— What is being asked —
For every line in the records that has the word "STAC", make a copy.

--*--

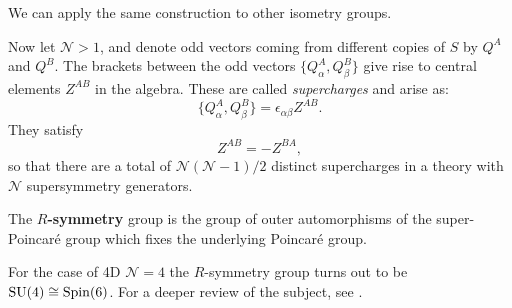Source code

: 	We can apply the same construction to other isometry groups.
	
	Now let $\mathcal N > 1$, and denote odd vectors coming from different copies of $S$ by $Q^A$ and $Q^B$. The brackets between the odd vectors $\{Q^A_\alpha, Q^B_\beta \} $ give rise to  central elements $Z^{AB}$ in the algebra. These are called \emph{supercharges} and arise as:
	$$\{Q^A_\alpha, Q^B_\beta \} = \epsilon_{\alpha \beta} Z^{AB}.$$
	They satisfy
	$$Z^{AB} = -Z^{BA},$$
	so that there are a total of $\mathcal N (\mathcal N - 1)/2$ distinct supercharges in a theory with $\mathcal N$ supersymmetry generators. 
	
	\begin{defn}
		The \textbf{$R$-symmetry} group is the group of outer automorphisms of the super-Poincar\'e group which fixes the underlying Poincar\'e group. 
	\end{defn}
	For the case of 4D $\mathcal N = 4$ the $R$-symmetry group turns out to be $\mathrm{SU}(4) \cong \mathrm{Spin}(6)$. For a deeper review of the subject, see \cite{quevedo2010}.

--*--

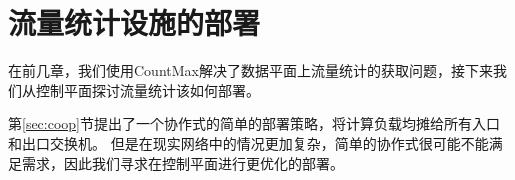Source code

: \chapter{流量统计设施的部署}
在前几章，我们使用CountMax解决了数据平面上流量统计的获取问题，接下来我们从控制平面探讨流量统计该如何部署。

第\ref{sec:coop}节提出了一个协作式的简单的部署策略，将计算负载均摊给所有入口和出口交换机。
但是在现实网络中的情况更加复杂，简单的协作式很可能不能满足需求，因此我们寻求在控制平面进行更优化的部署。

--*--

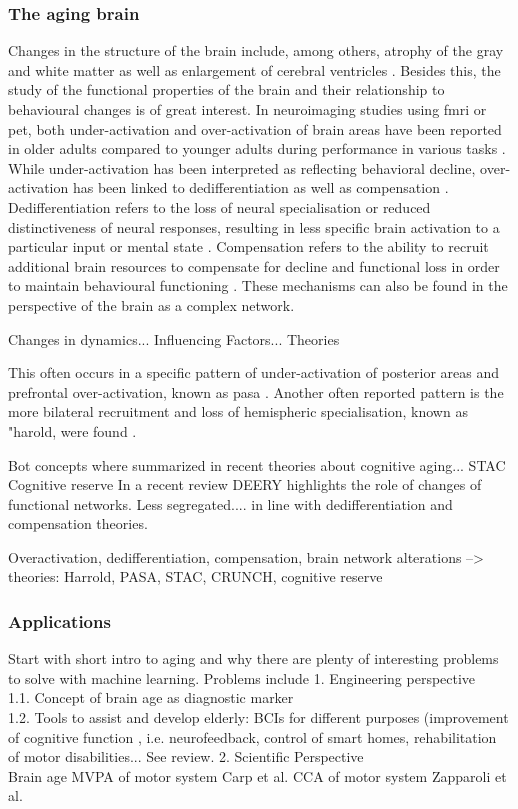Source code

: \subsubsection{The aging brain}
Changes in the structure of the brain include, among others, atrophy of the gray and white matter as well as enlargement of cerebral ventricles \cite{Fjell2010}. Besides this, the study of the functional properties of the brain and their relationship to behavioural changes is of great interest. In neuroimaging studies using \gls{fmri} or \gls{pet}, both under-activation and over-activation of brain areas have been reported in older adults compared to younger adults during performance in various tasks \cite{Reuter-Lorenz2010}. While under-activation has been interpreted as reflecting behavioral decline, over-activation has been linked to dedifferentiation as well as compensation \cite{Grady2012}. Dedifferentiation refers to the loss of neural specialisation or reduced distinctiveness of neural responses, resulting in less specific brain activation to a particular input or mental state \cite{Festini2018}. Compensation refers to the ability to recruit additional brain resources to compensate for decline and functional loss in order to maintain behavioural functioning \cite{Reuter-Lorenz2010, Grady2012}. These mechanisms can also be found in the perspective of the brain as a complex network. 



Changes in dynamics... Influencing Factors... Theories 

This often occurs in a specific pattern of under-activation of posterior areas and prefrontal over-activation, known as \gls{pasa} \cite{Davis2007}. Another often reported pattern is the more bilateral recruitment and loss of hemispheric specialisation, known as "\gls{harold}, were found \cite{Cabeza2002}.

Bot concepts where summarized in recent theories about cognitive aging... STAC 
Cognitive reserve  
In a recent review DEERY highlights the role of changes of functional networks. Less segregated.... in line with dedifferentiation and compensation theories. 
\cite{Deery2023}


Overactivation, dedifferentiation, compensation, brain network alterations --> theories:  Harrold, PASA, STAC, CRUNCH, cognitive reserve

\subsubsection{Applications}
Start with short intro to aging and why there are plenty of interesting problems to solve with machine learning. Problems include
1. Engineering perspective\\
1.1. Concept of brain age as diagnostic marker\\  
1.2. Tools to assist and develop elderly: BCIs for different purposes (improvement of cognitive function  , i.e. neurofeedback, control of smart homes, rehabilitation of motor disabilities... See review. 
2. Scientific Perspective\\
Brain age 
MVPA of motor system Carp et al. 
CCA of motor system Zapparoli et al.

--*--

— Finished task —
Bot concepts where summarized in recent theories about cognitive aging... STAC 
Overactivation, dedifferentiation, compensation, brain network alterations --> theories:  Harrold, PASA, STAC, CRUNCH, cognitive reserve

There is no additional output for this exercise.